98.09.25
美智子さまの講演
本日は他に材料がなきにより、おそれ多いことながら、先日(1998.09.21)NHK教育テレビ「ETV特集」で放送された皇后美智子さまの講演を主題にさせていただきたく候。
皇后はこの日、インドのニューデリーで開かれた国際児童図書評議会(IBBY)世界大会で、ビデオによる基調講演をしました。タイトルは「子供の本を通しての平和――子供時代の読書の思い出――」(テレビ放送時は「皇后陛下美智子さま 子供時代の読書の思い出」)。IBBYでの講演は英語でしたが、テレビでは日本語での講演となりました。

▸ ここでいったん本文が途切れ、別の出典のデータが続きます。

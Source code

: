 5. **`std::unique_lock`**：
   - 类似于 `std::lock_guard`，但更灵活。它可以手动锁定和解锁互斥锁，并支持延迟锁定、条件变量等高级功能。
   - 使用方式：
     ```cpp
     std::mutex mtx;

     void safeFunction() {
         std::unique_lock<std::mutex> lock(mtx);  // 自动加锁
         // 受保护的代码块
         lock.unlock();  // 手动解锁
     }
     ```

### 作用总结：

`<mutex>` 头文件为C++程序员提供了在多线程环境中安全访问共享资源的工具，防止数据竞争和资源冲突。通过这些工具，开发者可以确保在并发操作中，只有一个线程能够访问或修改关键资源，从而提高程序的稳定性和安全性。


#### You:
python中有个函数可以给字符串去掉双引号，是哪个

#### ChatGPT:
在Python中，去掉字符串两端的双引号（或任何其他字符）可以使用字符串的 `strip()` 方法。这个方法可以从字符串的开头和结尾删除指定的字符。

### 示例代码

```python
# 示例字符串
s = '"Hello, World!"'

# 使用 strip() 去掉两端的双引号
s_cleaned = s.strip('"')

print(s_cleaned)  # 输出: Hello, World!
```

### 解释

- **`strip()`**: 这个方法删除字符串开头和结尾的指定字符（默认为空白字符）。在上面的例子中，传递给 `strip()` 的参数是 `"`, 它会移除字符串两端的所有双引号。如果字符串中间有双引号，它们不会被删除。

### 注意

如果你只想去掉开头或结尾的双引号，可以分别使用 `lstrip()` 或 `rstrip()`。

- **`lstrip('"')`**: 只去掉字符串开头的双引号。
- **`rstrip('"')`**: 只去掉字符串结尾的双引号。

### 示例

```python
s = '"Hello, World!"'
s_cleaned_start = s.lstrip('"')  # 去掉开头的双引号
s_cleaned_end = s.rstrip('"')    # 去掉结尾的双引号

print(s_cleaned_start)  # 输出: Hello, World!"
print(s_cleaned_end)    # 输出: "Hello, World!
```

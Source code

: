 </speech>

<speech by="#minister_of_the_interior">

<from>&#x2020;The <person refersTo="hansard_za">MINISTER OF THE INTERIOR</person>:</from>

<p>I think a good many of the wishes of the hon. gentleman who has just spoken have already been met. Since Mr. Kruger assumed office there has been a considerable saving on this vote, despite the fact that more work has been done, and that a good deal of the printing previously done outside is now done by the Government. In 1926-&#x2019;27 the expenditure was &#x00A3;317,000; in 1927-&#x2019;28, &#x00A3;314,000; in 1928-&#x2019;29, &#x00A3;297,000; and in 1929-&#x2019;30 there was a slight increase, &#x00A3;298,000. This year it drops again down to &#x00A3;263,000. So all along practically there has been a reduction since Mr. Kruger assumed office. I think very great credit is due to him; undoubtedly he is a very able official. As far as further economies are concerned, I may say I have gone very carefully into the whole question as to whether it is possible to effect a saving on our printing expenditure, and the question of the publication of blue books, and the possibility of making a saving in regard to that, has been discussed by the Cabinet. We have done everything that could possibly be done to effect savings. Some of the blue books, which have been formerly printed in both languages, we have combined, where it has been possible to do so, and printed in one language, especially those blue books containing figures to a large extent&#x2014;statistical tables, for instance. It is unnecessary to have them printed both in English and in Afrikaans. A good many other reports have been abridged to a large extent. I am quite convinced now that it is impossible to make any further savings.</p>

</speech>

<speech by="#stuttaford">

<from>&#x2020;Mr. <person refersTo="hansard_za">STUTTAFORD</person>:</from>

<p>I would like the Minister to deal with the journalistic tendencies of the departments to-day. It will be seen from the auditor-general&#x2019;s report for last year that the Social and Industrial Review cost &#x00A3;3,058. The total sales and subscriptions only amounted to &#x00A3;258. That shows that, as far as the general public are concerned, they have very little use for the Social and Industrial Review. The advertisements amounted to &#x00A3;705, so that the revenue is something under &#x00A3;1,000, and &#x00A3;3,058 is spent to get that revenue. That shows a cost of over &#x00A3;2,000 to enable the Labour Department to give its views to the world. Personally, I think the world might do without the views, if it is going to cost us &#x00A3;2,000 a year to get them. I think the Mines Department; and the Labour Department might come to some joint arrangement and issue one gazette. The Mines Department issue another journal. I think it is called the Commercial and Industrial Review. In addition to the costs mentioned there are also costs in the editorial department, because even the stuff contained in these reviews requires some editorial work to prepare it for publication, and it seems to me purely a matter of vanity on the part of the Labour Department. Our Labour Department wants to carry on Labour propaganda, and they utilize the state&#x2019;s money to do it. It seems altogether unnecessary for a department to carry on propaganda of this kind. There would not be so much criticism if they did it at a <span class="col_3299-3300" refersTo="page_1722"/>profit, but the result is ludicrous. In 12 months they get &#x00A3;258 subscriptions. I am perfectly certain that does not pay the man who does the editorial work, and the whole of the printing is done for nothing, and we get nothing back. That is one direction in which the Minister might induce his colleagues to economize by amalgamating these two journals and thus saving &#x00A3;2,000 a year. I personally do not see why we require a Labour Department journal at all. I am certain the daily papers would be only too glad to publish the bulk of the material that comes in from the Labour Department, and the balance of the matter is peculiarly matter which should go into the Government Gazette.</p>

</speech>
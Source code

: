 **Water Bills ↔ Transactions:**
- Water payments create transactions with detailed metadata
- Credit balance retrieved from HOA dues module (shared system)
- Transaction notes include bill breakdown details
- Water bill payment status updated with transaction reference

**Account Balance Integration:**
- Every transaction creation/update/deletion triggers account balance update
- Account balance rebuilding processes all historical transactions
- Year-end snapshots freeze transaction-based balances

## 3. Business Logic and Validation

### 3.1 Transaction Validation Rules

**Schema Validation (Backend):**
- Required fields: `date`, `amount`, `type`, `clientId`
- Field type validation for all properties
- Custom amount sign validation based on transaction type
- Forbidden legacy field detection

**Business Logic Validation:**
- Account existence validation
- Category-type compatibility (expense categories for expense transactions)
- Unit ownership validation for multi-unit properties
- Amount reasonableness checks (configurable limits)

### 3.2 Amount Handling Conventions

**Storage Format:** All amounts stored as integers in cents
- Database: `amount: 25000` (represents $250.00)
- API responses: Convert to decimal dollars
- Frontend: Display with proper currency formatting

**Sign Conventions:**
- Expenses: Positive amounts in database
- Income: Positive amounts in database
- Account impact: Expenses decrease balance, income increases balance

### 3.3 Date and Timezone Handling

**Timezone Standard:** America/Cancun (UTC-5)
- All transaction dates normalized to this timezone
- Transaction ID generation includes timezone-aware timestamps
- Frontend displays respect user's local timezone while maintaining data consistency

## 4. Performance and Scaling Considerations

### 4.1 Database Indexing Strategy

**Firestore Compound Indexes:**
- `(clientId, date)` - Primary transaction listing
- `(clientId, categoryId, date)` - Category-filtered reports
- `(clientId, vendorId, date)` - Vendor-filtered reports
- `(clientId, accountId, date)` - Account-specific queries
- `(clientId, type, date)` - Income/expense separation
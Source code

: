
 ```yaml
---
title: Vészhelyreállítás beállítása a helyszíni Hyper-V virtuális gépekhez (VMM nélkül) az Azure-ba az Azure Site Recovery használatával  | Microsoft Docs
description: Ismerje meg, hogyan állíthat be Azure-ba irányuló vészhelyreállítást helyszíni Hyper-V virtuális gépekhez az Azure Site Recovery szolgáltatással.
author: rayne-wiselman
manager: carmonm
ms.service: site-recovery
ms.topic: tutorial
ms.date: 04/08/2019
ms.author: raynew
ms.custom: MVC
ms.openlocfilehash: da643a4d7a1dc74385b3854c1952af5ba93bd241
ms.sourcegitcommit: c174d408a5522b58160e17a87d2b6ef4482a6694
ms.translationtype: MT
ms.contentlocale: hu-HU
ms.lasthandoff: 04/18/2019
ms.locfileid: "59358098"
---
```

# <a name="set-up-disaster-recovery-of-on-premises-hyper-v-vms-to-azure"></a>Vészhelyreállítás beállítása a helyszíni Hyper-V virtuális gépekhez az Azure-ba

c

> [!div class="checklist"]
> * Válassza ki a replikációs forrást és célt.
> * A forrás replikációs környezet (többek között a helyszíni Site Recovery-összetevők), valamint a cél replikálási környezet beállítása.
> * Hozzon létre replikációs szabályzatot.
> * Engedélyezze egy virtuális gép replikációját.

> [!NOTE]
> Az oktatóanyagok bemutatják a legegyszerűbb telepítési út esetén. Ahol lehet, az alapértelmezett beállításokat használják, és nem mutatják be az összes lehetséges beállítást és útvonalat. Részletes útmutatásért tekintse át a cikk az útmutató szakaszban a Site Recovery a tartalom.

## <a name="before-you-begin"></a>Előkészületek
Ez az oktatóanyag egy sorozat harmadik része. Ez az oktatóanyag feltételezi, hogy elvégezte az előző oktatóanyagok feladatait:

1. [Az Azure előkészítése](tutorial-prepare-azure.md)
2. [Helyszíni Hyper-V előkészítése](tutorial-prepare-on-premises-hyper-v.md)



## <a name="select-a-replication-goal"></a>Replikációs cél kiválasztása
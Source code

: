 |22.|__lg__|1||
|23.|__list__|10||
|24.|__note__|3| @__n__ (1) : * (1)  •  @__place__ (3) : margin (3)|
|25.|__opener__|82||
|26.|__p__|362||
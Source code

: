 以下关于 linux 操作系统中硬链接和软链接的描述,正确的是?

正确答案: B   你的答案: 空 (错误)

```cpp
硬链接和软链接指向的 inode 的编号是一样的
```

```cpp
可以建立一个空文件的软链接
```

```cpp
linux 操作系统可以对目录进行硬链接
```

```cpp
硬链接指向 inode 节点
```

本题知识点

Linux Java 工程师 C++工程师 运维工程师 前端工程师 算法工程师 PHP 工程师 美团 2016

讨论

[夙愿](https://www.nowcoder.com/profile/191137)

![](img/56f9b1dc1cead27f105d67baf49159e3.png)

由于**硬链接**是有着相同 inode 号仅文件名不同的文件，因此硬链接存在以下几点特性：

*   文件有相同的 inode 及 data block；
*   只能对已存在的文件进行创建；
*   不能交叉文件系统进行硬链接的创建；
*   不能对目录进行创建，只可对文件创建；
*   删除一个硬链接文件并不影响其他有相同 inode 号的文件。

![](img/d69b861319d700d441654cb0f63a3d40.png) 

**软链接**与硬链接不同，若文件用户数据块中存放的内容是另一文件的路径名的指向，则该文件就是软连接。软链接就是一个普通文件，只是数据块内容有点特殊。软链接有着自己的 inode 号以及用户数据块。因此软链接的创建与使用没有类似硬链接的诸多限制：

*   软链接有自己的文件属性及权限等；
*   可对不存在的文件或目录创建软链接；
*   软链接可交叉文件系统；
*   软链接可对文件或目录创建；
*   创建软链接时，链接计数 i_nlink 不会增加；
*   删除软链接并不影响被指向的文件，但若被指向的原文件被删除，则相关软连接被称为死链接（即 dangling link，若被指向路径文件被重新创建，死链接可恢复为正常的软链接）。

当たり障りのない内容かと思っていたら、後に報道も伝えるように「異例の踏み込んだ内容」(1998.09.22朝日夕刊 p.3)でした。幼少時の読書体験を内省することにより、「悲しみの多いこの世」で、本は読む者に希望を与える力を持つ、ということを述べていました。皇后の地位にある方にしては、決して明るくない人生観を抱いていることが感じられました。
さて、まったく余計なことですが、この講演のことばの端々についてメモをしておこうというのが、今回の試みです。ご無礼の段はご容赦を。
まずアクセントについて。
セイジン(成人)してからは大人の本を、そして数は多くはないのですが、ひき続き子供の本を楽しんでいます。
コーズイ(洪水)を防ぐために、一人の人間の生命が求められるとは、まず考えられないことです。
(茶色が高いアクセント)
「成人」は『明解日本語アクセント辞典』(第2版)では「セイジン,セイジン」の順で載っているので、平板での発音が一般的のようです。NHK『日本語アクセント辞典』は「セイジン」。 「洪水」は、『明解』で「コーズイ,コーズイ」。NHKにも両方載っていますが順序は逆。皇后のアクセントのほうが古い形ではないでしょうか。
あと、「巡り会うことはデキナカッタかもしれないし、」「タマニ父が東京から持ってきてくれる本」と発音していたように思いますが、ちょっと自信はありません(テレビを見ながらメモしていただけなので)。
特にこのことにつき、じっと思いをめぐらせたということでもなかったのです。
日本の子供達にとり、幸いなことでした。
「ついて」でなく「つき」(5回)、「とって」でなく「とり」(4回)となるんですね。「ついては」「ついても」はありました。
それぞれの国や地域の人々が、どのような自然観や生死観を持っていたか、
日本や世界の絵画、彫刻の写真が、黒白ではありますが載っていました。
僕なら「死生観」「白黒」というところなので、ちょっと注意を引かれました。
とまあ、このように、講演に限らず、どうも人の話の内容よりも、ことばの端々に注意が行ってしまうのが、僕の悪い癖のようです。